Я прибавил звук. Даунс слушал музыку других миров; у него дрогнули ресницы, беспокойно дернулись руки.
— Господи, что у меня с пальцами? Будто живут своим умом. Это все ваш реквием. Эх, Квелл, дружище Квелл, как я понимаю, другого выхода нет, придется мне скроить этот жуткий костюм.
— Квелл, — вмешался я, — эта музыка летает из конца в конец Вселенной. Почему она пришла к нам именно сейчас?
— Потому что настало время.
— Квелл!
Но он замер в молчании, уставившись в пустоту.
— Квелл! — Мне захотелось его растормошить. — Оглох, что ли?
Даунс положил руку мне на плечо:
— Он тебя не слышит.
— Да ведь он нутром чует мои мысли! — ответил я.
— Он не с нами, — сказал Даунс. — Я уже сталкивался с чем-то похожим. И на Земле, у туземцев-островитян, и на другом краю галактики я видел примерно то же самое. Сейчас с ним говорит Смерть.
— Не слушай, Квелл! — вскричал я и зажал ему уши ладонями.
Это была дурацкая затея; не зря же Даунс сказал:
— Он слушает всем телом. Как ты этому помешаешь?

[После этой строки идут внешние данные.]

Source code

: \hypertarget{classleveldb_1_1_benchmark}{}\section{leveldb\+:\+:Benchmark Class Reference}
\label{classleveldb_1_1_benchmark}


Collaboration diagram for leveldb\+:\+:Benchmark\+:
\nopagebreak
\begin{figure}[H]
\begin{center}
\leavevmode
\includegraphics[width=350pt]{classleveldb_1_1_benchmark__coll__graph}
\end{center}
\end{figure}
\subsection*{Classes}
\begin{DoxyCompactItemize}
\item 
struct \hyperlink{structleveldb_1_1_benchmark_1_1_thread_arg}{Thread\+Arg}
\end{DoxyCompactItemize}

— Вот так! — закричал я. — Вот так!
И, обняв Квелла, прижал его к себе что было сил.
Даунс шепнул:
— Отстань от него. Он сейчас как мраморный истукан.
— Не отстану! — упорствовал я. — Эй, Квелл, это я, Измаил! Твой друг. Черт возьми, Квелл, прошу тебя, нет, я требую — хватит! Прекрати немедленно! Не зли меня. А то дружба врозь! Я тебя… я буду… — тут у меня перехватило дыхание. — Я буду горевать.
Как ни странно, у меня увлажнились глаза; я отстранился, и несколько соленых капель упало мне на ладони. Тогда я протянул к нему руки, показывая свои слезы.
— Квелл, посмотри, ну пожалуйста, посмотри, — умолял я.
Но Квелл ничего не видел.
Нужно было придумать что-нибудь другое.
Я повернулся и с силой ударил по кнопке радио. Далекая погребальная музыка смолкла.
Не сводя глаз с Квелла, я ждал, что будет дальше. В каюте висело эхо погребальной песни.
— Его слух еще не здесь, — объяснил Даунс.
Внезапно тишину разрубил вой сирены, пронзительный звонок, удар колокола — и голос:
— Степень готовности «красная»! Команда, по местам! Степень готовности «красная»!
Я повернулся и вслед за Даунсом побежал коридорами на главную палубу.
Добежав до своего поста, я включил полную подсветку многоуровневого дисплея. У меня перед глазами замелькали многоцветные огоньки.
— Что происходит? — спросил я вслух.
Сзади подошел Рэдли, остановился у меня за спиной и произнес только одно слово:
— Левиафан?
Капитан тоже не заставил себя ждать — его приближение сопровождались, как обычно, неживым пульсирующим звуком.
— Нет. Огромная комета пока не здесь, до нее еще далеко. Но чтобы нас запугать, она шлет предупреждение. Она извергает шторм тяготений, атомные вихри, пыльные бури метеоров, ураганные космические дожди, солнечные протуберанцы. Не обращайте внимания. В сравнении с самим Левиафаном это жалкие песчинки.
Я настроил сенсорные датчики на своем пульте — все оказалось именно так, как сказал капитан. Где-то на границе радиуса действия в нашу сторону летел демон, космический бегемот[29] невообразимой величины и мощи.
Наш корабль содрогнулся.
Вибрация становилась все более судорожной, а свет на экранах мигал все чаще. Звук сделался громче, но мы знали, что это еще не тот всепоглощающий звук, что издал бы Левиафан при своем приближении.
— Капитан, — обратился Рэдли, — разрешите взять обратный курс. Нам грозит гибель.
— Отставить, Рэдли, — сказал капитан. — Нас просто испытывают на прочность.
Буря на дисплее то крепла, то стихала, то опять усиливалась. А потом вдруг наступила тишина.
— Как это? — спросил Рэдли.
— Да вот так! — бросил капитан.
— Пронесло. — Боясь поверить, я не сводил глаз с картинки. — Буря, летевшая перед кометой, улеглась. Но где сам Левиафан?
Я запустил еще несколько сканеров, обшаривая огромное пространство вокруг нашего корабля на предмет опасности.
— Комета — она тоже исчезла! Датчики не могут ее засечь.
— Не может быть! — возразил капитан.